Top of Dataset records
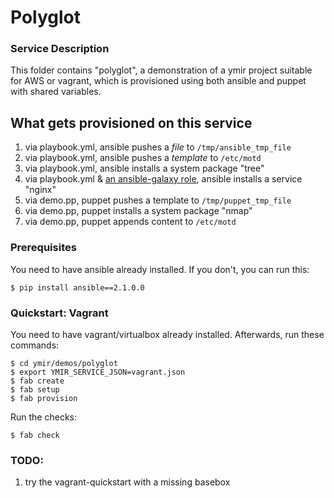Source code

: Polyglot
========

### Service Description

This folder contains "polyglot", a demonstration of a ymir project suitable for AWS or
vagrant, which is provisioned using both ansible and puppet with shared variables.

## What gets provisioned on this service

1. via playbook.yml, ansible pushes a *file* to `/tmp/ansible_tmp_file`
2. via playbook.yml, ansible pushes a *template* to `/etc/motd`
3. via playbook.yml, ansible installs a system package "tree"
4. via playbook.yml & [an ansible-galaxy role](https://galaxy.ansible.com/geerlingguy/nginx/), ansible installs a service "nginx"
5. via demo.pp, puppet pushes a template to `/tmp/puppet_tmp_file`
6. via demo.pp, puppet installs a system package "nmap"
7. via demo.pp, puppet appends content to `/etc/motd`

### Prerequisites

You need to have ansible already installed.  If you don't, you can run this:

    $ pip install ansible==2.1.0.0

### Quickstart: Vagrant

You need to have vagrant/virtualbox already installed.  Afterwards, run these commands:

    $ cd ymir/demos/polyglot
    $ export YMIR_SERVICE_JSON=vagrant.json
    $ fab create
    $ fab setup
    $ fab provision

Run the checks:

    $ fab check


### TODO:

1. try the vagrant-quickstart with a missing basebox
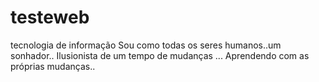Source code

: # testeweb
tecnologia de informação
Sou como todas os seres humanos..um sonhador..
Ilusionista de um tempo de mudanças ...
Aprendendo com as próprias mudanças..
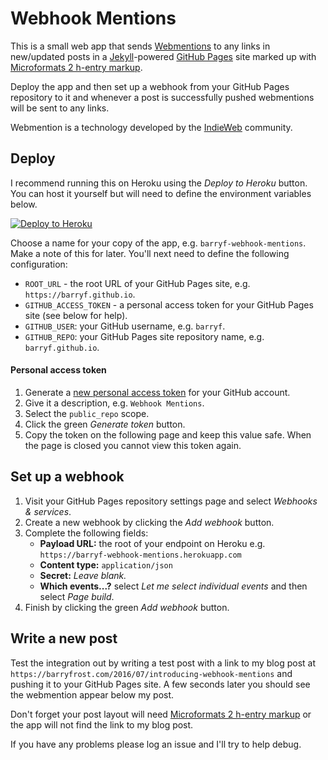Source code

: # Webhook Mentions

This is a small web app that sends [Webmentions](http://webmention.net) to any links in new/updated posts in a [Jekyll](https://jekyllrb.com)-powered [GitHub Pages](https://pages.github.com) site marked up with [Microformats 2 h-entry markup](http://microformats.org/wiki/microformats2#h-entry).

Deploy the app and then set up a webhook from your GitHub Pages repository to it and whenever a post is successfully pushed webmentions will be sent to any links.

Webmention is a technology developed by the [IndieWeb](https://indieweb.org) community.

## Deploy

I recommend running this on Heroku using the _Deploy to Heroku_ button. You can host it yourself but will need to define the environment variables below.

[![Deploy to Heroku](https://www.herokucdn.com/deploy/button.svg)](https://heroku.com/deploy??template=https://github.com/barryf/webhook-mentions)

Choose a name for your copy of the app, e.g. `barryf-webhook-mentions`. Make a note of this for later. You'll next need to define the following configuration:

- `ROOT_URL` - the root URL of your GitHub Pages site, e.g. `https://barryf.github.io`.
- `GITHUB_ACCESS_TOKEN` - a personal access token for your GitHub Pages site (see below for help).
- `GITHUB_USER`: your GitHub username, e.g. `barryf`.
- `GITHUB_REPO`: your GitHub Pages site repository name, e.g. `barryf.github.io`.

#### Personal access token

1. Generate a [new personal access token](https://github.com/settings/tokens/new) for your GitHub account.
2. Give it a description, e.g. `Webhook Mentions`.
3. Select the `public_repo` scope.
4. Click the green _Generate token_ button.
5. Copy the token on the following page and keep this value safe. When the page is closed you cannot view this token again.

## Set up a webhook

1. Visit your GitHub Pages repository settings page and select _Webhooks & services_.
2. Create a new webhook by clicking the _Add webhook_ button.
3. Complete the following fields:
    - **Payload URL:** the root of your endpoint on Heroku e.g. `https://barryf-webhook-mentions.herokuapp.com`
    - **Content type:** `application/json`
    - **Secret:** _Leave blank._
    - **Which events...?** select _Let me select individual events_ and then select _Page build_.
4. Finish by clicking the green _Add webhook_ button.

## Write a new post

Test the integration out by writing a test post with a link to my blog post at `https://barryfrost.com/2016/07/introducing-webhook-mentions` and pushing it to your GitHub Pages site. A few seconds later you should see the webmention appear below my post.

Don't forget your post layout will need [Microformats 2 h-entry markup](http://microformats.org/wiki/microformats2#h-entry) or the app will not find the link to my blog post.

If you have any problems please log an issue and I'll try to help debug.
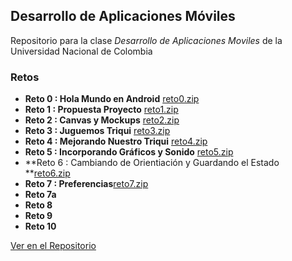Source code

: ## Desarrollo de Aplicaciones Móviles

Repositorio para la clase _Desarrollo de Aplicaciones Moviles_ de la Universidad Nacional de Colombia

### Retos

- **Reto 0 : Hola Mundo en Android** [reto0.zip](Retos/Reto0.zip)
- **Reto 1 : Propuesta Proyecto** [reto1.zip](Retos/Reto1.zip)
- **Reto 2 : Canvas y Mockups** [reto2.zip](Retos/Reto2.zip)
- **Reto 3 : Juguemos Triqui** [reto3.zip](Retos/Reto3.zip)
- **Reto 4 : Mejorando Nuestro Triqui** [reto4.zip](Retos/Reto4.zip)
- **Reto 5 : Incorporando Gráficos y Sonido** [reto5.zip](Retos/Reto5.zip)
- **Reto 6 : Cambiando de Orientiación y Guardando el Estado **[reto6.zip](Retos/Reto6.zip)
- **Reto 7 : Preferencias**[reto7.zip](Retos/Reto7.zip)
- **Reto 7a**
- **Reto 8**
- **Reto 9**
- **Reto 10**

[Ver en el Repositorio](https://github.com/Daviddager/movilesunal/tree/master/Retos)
Bottom of Dataset records
Directions
With the entries above as the source, set down exactly the lines from the one holding "- **Reto 3 : Juguemos" through the last line, both ends included.

Response area
- **Reto 3 : Juguemos Triqui** [reto3.zip](Retos/Reto3.zip)
- **Reto 4 : Mejorando Nuestro Triqui** [reto4.zip](Retos/Reto4.zip)
- **Reto 5 : Incorporando Gráficos y Sonido** [reto5.zip](Retos/Reto5.zip)
- **Reto 6 : Cambiando de Orientiación y Guardando el Estado **[reto6.zip](Retos/Reto6.zip)
- **Reto 7 : Preferencias**[reto7.zip](Retos/Reto7.zip)
- **Reto 7a**
- **Reto 8**
- **Reto 9**
- **Reto 10**

[Ver en el Repositorio](https://github.com/Daviddager/movilesunal/tree/master/Retos)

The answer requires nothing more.